- _What the task requires_:
Go through the records and filter out every line lacking the word "compilers"; copy the lines that remain.

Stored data
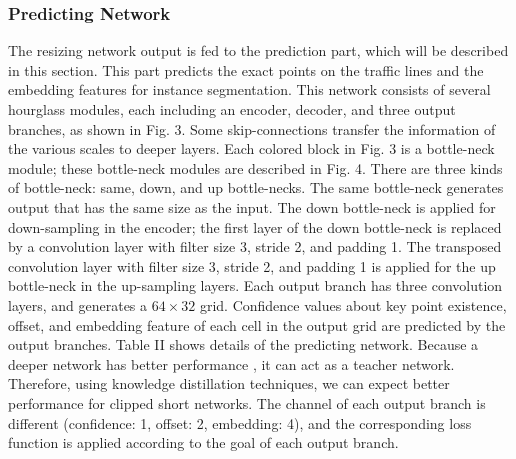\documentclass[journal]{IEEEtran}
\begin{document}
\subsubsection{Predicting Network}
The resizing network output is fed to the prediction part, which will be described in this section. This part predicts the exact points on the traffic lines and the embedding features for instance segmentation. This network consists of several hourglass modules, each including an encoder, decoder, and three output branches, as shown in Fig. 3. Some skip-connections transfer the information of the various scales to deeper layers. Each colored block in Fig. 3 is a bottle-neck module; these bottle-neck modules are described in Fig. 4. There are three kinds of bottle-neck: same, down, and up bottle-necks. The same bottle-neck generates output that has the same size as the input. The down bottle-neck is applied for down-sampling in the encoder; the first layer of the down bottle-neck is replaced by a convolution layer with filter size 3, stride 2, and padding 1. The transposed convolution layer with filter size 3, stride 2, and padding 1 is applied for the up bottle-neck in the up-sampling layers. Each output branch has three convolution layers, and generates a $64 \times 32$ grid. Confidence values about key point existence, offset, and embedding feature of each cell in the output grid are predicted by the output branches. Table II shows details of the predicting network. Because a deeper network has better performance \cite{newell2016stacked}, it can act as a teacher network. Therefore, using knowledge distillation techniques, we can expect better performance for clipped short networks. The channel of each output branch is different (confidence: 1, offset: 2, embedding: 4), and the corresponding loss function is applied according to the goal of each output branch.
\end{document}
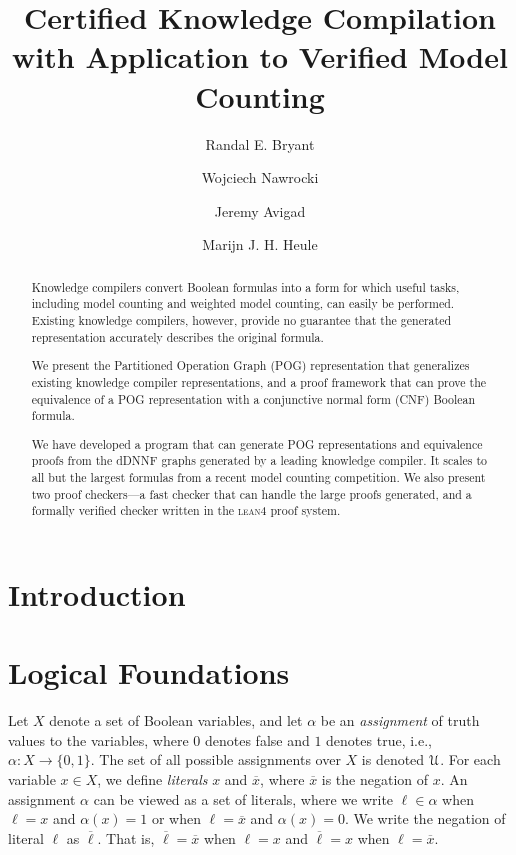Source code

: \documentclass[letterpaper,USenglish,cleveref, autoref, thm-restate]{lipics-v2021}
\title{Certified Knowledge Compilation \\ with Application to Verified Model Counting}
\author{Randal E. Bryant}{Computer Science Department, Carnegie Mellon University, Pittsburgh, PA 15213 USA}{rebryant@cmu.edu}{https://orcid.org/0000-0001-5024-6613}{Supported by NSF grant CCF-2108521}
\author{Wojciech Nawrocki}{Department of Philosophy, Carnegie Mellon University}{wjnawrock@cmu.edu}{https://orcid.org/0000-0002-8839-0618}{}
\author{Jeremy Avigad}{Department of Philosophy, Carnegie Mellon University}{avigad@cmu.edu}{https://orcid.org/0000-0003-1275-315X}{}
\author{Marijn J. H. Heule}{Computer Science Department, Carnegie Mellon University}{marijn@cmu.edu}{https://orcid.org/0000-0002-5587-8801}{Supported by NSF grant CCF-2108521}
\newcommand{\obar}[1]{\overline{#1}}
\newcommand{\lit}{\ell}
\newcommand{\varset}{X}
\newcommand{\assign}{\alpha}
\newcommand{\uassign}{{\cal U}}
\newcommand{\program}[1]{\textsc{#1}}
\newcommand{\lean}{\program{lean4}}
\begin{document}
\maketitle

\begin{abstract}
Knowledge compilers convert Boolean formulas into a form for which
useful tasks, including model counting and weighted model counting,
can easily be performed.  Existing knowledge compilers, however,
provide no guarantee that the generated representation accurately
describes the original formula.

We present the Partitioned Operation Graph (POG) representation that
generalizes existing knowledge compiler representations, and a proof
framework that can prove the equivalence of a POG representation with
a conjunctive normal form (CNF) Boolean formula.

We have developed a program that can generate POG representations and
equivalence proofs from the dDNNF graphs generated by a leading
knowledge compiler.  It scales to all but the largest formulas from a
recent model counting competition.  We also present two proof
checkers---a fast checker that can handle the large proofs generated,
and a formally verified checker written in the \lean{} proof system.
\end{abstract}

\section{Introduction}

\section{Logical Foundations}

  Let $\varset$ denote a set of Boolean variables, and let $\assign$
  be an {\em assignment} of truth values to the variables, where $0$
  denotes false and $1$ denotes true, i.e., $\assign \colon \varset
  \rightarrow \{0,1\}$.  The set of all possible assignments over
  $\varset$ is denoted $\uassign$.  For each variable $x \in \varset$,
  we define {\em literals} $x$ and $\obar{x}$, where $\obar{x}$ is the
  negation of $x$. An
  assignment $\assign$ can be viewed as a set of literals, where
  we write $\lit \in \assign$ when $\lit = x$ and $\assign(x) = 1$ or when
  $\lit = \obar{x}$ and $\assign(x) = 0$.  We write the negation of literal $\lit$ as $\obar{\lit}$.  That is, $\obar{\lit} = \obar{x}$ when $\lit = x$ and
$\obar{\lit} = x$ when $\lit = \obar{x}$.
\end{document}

==

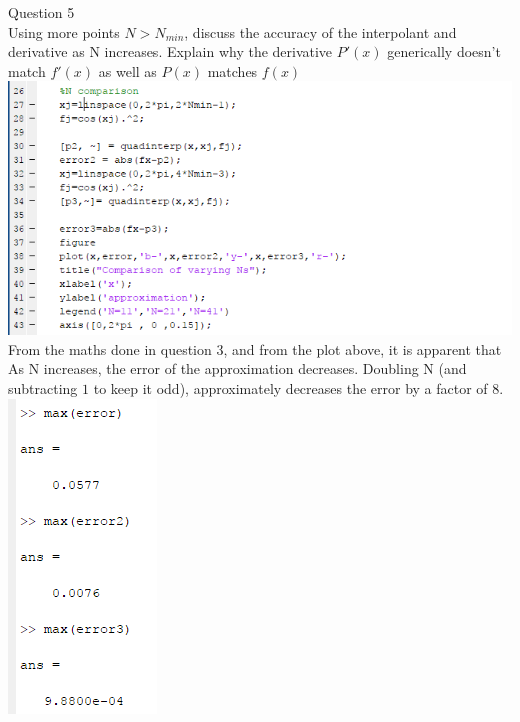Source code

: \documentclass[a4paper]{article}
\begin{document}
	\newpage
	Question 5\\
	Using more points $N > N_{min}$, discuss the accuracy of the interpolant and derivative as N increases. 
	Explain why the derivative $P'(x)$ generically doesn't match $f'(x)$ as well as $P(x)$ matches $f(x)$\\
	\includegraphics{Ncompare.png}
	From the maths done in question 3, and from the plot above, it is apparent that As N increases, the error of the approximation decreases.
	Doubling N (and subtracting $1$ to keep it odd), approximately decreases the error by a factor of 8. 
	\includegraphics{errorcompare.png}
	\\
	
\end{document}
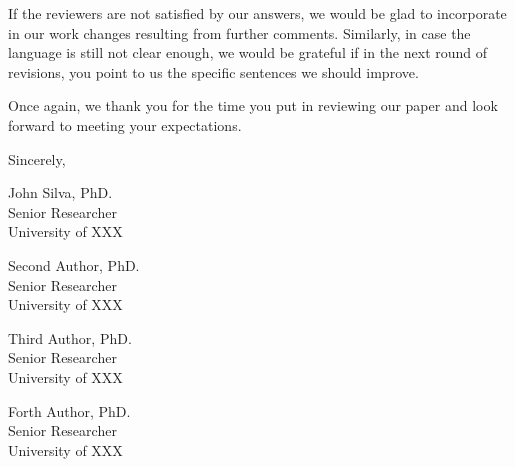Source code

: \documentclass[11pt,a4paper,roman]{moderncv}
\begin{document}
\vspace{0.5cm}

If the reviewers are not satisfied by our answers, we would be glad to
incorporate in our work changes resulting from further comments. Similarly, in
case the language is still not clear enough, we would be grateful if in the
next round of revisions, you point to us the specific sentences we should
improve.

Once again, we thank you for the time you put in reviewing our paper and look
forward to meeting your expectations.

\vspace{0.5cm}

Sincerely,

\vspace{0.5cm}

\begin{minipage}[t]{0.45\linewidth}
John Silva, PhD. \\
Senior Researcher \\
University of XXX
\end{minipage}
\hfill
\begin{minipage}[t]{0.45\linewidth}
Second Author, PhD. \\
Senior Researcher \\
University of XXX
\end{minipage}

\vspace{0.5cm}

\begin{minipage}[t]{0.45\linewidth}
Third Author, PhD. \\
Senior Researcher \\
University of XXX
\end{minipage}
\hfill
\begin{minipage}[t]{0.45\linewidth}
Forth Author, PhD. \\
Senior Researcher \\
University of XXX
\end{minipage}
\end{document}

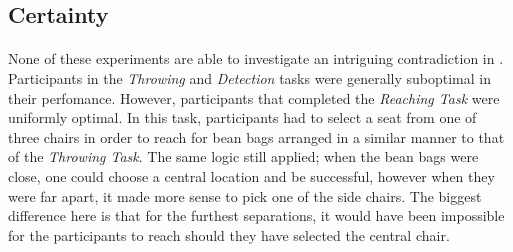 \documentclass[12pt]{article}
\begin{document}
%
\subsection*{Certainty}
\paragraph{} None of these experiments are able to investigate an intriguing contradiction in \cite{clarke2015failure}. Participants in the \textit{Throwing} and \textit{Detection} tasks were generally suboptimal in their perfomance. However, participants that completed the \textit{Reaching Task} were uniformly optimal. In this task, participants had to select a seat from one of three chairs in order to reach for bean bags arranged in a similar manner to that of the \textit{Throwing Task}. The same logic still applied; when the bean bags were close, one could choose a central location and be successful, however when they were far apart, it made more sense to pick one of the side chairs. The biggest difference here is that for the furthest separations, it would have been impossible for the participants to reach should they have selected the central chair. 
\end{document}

- _Your response_:
Knowledge compilers convert Boolean formulas into a form for which
can easily be performed.  Existing knowledge compilers, however,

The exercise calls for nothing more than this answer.